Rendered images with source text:
########

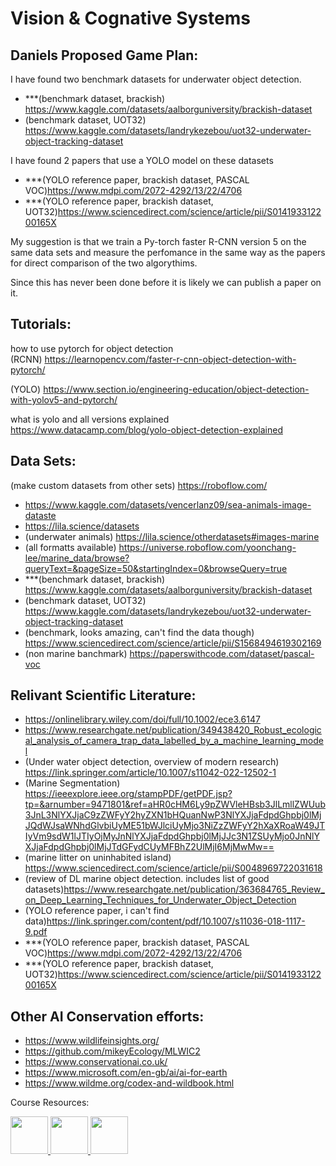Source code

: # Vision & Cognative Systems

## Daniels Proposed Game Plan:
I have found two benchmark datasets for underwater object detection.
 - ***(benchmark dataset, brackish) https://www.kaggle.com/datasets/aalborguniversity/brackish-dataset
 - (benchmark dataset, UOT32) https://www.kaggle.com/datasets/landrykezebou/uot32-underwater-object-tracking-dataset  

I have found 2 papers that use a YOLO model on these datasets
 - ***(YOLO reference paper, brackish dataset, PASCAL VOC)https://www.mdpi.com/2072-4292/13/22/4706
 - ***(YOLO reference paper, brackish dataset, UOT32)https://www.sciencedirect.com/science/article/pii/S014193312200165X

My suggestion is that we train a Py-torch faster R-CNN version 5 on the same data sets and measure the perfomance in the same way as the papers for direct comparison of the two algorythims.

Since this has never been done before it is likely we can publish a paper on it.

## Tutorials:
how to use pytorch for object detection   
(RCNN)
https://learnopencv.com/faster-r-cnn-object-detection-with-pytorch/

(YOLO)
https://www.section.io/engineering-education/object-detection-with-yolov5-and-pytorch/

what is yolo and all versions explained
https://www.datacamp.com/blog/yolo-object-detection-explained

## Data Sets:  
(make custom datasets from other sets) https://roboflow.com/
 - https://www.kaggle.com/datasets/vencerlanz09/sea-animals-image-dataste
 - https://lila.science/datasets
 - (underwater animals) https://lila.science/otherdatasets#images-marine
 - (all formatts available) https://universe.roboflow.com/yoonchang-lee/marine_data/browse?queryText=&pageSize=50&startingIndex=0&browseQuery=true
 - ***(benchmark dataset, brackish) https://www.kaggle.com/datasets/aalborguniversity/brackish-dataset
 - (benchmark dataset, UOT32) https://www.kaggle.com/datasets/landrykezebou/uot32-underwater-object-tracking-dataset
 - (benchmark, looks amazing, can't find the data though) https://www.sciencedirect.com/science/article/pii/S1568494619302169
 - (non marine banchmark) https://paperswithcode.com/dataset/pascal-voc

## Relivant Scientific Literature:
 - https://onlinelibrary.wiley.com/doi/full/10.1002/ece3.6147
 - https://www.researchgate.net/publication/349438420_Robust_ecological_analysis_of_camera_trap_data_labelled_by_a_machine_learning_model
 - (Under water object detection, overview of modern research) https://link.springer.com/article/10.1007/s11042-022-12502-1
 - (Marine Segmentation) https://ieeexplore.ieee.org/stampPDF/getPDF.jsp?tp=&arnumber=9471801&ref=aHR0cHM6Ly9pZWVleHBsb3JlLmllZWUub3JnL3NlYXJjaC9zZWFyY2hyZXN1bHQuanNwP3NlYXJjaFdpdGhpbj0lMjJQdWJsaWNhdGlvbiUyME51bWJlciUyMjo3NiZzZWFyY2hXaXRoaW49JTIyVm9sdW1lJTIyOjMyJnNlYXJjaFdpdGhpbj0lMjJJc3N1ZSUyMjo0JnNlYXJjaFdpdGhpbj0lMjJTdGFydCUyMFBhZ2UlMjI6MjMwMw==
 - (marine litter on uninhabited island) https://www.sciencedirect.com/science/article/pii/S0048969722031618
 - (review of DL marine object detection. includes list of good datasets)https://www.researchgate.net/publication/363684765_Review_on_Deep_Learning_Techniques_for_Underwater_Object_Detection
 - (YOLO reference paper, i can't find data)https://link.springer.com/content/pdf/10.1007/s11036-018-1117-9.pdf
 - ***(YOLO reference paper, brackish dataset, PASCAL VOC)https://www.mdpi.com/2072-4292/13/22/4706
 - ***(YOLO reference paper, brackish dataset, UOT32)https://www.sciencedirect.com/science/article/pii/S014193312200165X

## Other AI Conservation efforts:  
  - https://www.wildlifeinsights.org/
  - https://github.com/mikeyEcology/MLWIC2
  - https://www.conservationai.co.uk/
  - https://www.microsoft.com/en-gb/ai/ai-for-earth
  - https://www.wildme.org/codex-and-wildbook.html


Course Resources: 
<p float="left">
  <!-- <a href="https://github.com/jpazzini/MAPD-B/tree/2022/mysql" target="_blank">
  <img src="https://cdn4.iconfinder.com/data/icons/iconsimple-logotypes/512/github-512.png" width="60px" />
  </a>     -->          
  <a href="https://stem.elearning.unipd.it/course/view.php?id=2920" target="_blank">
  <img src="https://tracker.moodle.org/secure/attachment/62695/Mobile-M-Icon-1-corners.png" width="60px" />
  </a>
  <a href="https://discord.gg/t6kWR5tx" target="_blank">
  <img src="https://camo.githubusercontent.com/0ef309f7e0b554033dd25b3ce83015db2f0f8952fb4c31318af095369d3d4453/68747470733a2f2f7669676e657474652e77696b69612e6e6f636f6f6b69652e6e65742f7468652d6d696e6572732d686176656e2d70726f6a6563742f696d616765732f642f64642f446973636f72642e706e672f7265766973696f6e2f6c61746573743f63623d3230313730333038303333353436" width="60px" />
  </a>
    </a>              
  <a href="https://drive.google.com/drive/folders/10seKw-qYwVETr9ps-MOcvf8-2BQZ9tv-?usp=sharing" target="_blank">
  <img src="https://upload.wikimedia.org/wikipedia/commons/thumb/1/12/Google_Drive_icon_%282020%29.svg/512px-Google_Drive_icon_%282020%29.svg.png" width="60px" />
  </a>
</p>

########

PROBLEM DESCRIPTION
Return every line of the preceding records in which the word "link" appears.

COMPLETED TASK
 - (Under water object detection, overview of modern research) https://link.springer.com/article/10.1007/s11042-022-12502-1
 - (YOLO reference paper, i can't find data)https://link.springer.com/content/pdf/10.1007/s11036-018-1117-9.pdf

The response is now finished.